Unfortunately for Hayes, its Camino follow-up to the all-conquering HFX wasn’t as popular and its place on the world’s handlebars was lost. In the UK at least Formula is fielding a much-reduced range with less visibility than before too, which is a shame as their Cura is one of the best brakes available. Otherwise, things haven’t changed much in terms of the big players. Until the new Hope XCR brake launched yesterday, it hadn’t changed its range much in years but is still selling as many brakes as it can make to the anodized CNC fans. Avid has been swallowed into the SRAM empire and the glitchy Juicy and Elixir have evolved into the excellent Guide/G2 and Code brakes. Magura has used its car dashboard building experience to create its line of composite lever MT brakes with signature savage power and squishy feel.

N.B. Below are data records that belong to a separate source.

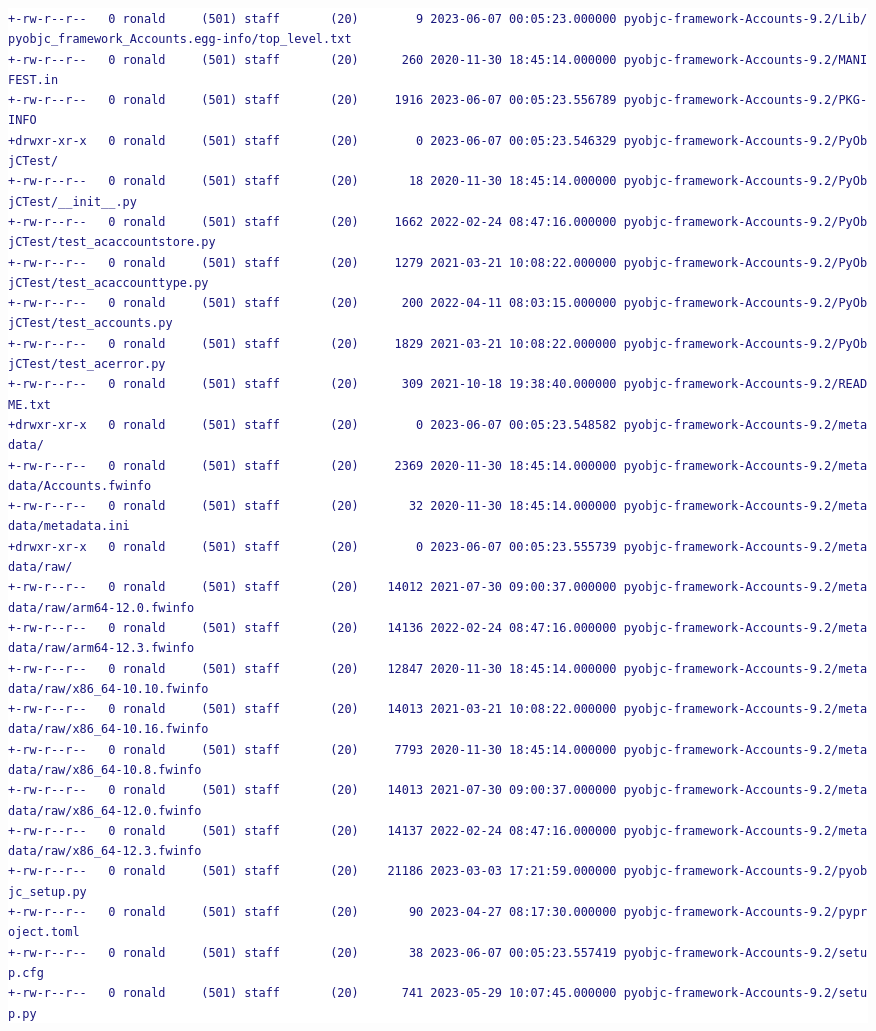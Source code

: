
 ```diff
+-rw-r--r--   0 ronald     (501) staff       (20)        9 2023-06-07 00:05:23.000000 pyobjc-framework-Accounts-9.2/Lib/pyobjc_framework_Accounts.egg-info/top_level.txt
+-rw-r--r--   0 ronald     (501) staff       (20)      260 2020-11-30 18:45:14.000000 pyobjc-framework-Accounts-9.2/MANIFEST.in
+-rw-r--r--   0 ronald     (501) staff       (20)     1916 2023-06-07 00:05:23.556789 pyobjc-framework-Accounts-9.2/PKG-INFO
+drwxr-xr-x   0 ronald     (501) staff       (20)        0 2023-06-07 00:05:23.546329 pyobjc-framework-Accounts-9.2/PyObjCTest/
+-rw-r--r--   0 ronald     (501) staff       (20)       18 2020-11-30 18:45:14.000000 pyobjc-framework-Accounts-9.2/PyObjCTest/__init__.py
+-rw-r--r--   0 ronald     (501) staff       (20)     1662 2022-02-24 08:47:16.000000 pyobjc-framework-Accounts-9.2/PyObjCTest/test_acaccountstore.py
+-rw-r--r--   0 ronald     (501) staff       (20)     1279 2021-03-21 10:08:22.000000 pyobjc-framework-Accounts-9.2/PyObjCTest/test_acaccounttype.py
+-rw-r--r--   0 ronald     (501) staff       (20)      200 2022-04-11 08:03:15.000000 pyobjc-framework-Accounts-9.2/PyObjCTest/test_accounts.py
+-rw-r--r--   0 ronald     (501) staff       (20)     1829 2021-03-21 10:08:22.000000 pyobjc-framework-Accounts-9.2/PyObjCTest/test_acerror.py
+-rw-r--r--   0 ronald     (501) staff       (20)      309 2021-10-18 19:38:40.000000 pyobjc-framework-Accounts-9.2/README.txt
+drwxr-xr-x   0 ronald     (501) staff       (20)        0 2023-06-07 00:05:23.548582 pyobjc-framework-Accounts-9.2/metadata/
+-rw-r--r--   0 ronald     (501) staff       (20)     2369 2020-11-30 18:45:14.000000 pyobjc-framework-Accounts-9.2/metadata/Accounts.fwinfo
+-rw-r--r--   0 ronald     (501) staff       (20)       32 2020-11-30 18:45:14.000000 pyobjc-framework-Accounts-9.2/metadata/metadata.ini
+drwxr-xr-x   0 ronald     (501) staff       (20)        0 2023-06-07 00:05:23.555739 pyobjc-framework-Accounts-9.2/metadata/raw/
+-rw-r--r--   0 ronald     (501) staff       (20)    14012 2021-07-30 09:00:37.000000 pyobjc-framework-Accounts-9.2/metadata/raw/arm64-12.0.fwinfo
+-rw-r--r--   0 ronald     (501) staff       (20)    14136 2022-02-24 08:47:16.000000 pyobjc-framework-Accounts-9.2/metadata/raw/arm64-12.3.fwinfo
+-rw-r--r--   0 ronald     (501) staff       (20)    12847 2020-11-30 18:45:14.000000 pyobjc-framework-Accounts-9.2/metadata/raw/x86_64-10.10.fwinfo
+-rw-r--r--   0 ronald     (501) staff       (20)    14013 2021-03-21 10:08:22.000000 pyobjc-framework-Accounts-9.2/metadata/raw/x86_64-10.16.fwinfo
+-rw-r--r--   0 ronald     (501) staff       (20)     7793 2020-11-30 18:45:14.000000 pyobjc-framework-Accounts-9.2/metadata/raw/x86_64-10.8.fwinfo
+-rw-r--r--   0 ronald     (501) staff       (20)    14013 2021-07-30 09:00:37.000000 pyobjc-framework-Accounts-9.2/metadata/raw/x86_64-12.0.fwinfo
+-rw-r--r--   0 ronald     (501) staff       (20)    14137 2022-02-24 08:47:16.000000 pyobjc-framework-Accounts-9.2/metadata/raw/x86_64-12.3.fwinfo
+-rw-r--r--   0 ronald     (501) staff       (20)    21186 2023-03-03 17:21:59.000000 pyobjc-framework-Accounts-9.2/pyobjc_setup.py
+-rw-r--r--   0 ronald     (501) staff       (20)       90 2023-04-27 08:17:30.000000 pyobjc-framework-Accounts-9.2/pyproject.toml
+-rw-r--r--   0 ronald     (501) staff       (20)       38 2023-06-07 00:05:23.557419 pyobjc-framework-Accounts-9.2/setup.cfg
+-rw-r--r--   0 ronald     (501) staff       (20)      741 2023-05-29 10:07:45.000000 pyobjc-framework-Accounts-9.2/setup.py
```
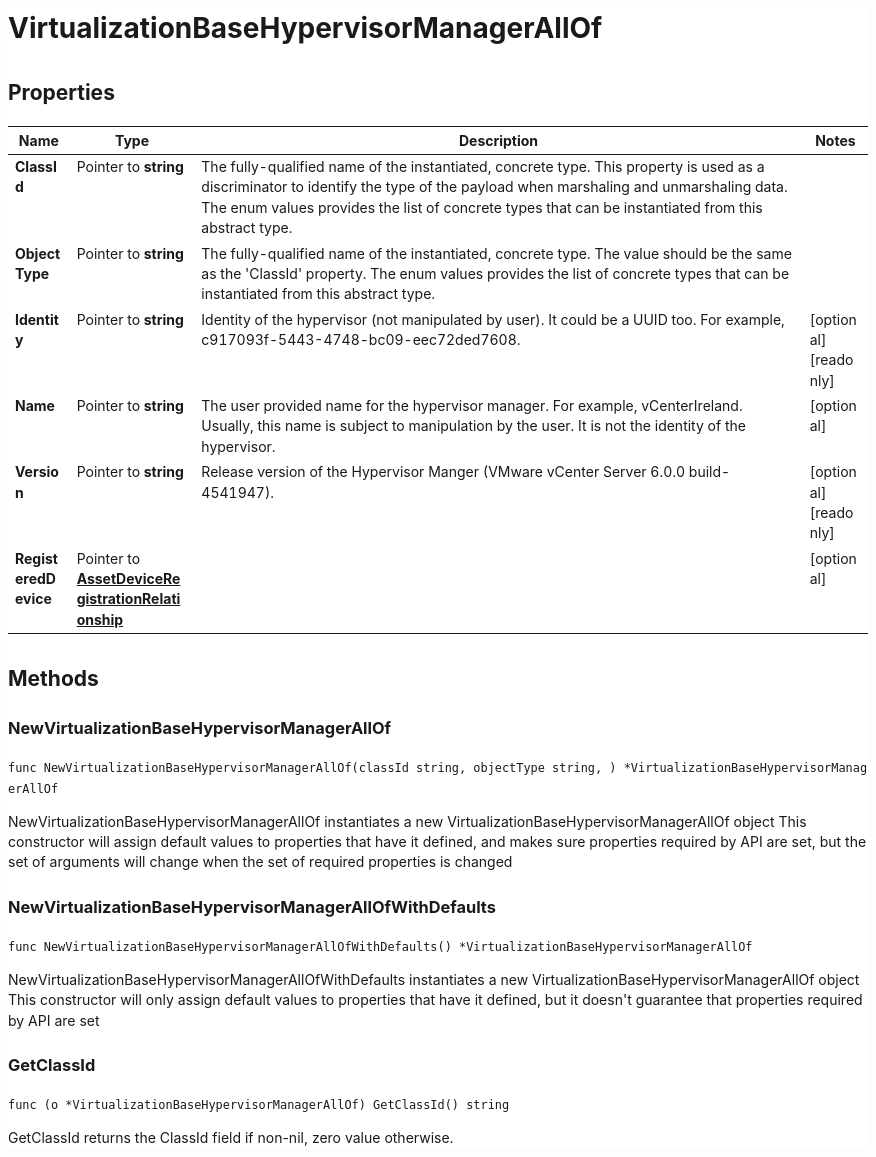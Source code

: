 # VirtualizationBaseHypervisorManagerAllOf

## Properties

Name | Type | Description | Notes
------------ | ------------- | ------------- | -------------
**ClassId** | Pointer to **string** | The fully-qualified name of the instantiated, concrete type. This property is used as a discriminator to identify the type of the payload when marshaling and unmarshaling data. The enum values provides the list of concrete types that can be instantiated from this abstract type. | 
**ObjectType** | Pointer to **string** | The fully-qualified name of the instantiated, concrete type. The value should be the same as the &#39;ClassId&#39; property. The enum values provides the list of concrete types that can be instantiated from this abstract type. | 
**Identity** | Pointer to **string** | Identity of the hypervisor (not manipulated by user). It could be a UUID too. For example, c917093f-5443-4748-bc09-eec72ded7608. | [optional] [readonly] 
**Name** | Pointer to **string** | The user provided name for the hypervisor manager. For example, vCenterIreland. Usually, this name is subject to manipulation by the user. It is not the identity of the hypervisor. | [optional] 
**Version** | Pointer to **string** | Release version of the Hypervisor Manger (VMware vCenter Server 6.0.0 build-4541947). | [optional] [readonly] 
**RegisteredDevice** | Pointer to [**AssetDeviceRegistrationRelationship**](asset.DeviceRegistration.Relationship.md) |  | [optional] 

## Methods

### NewVirtualizationBaseHypervisorManagerAllOf

`func NewVirtualizationBaseHypervisorManagerAllOf(classId string, objectType string, ) *VirtualizationBaseHypervisorManagerAllOf`

NewVirtualizationBaseHypervisorManagerAllOf instantiates a new VirtualizationBaseHypervisorManagerAllOf object
This constructor will assign default values to properties that have it defined,
and makes sure properties required by API are set, but the set of arguments
will change when the set of required properties is changed

### NewVirtualizationBaseHypervisorManagerAllOfWithDefaults

`func NewVirtualizationBaseHypervisorManagerAllOfWithDefaults() *VirtualizationBaseHypervisorManagerAllOf`

NewVirtualizationBaseHypervisorManagerAllOfWithDefaults instantiates a new VirtualizationBaseHypervisorManagerAllOf object
This constructor will only assign default values to properties that have it defined,
but it doesn't guarantee that properties required by API are set

### GetClassId

`func (o *VirtualizationBaseHypervisorManagerAllOf) GetClassId() string`

GetClassId returns the ClassId field if non-nil, zero value otherwise.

Like Magura, Shimano is still sticking with mineral oil rather than DOT fluid and as long as they’re properly bled, its brakes have a great power/feel balance. Tektro is another brand using mineral oil that has established a reputation for cost-effective performance over the past decade while Clarks delivers effective stopping at ridiculously economical prices.
You can throw various specialist brakes (mostly from Germany) into the mix too, but for the most part, the lightest/heaviest stats and the power spread (typically from 140 to 100 meters per second on a dyno) haven’t changed in over a decade. Rather frustratingly, pretty much every brake design still has some sort of glitch or known issue too, varying from cylinder lock, to varying bite points, sudden fluid loss or a numb feel that leads to serious arm pump. That’s definitely disappointing considering the relatively slow pace of change and the length of time brands have had to debug their designs. Despite their importance in the matrix of bike control and rider confidence, brands tend to have a weirdly aggressive stance when it comes to defending their problem products. To be honest most of us as testers are sick of the blame being placed on incorrect bleeding and/or user error of some kind, as though we’re deliberately setting out to attack descents on faulty, noisy or numb brakes just to prove a point.
The only good news is that while they’re generally heavier and slightly less powerful, the most consistently reliable and predictable brakes from most manufacturers are also the cheapest, with models like Magura’s MT4, Shimano’s Deore and SRAM’s Guide are always a welcome sight on test bikes.
Given the relatively slow turnover of new designs and the stabilized performance vectors, we wouldn’t expect any massive overhauls of the braking landscape soon. E-bikers will continue to want bigger rotors for more heat-resistant stoppers and we’re sure people are working on some kind of ABS system (there have been numerous draft designs around since pads with rollers on the back appeared in the rim brake days), and Bianchi has recently introduced the technology to its Omnia e-bike range.
We might see a shift towards roadie style flat-mount brakes beyond the few race frames currently using the standard, but that potentially restricts rotor size choices, so maybe not. With wireless gears now an established thing the murmurs about wireless or at least semi-electrified brake actuation are getting louder too, especially as Shimano recently filed a patent for an electronically actuated road bike brake. Even with servos being a regular link in cars, planes and other much bigger and faster vehicles, that still seems to be a big leap of faith for most people leaving forum comments whenever the idea surfaces.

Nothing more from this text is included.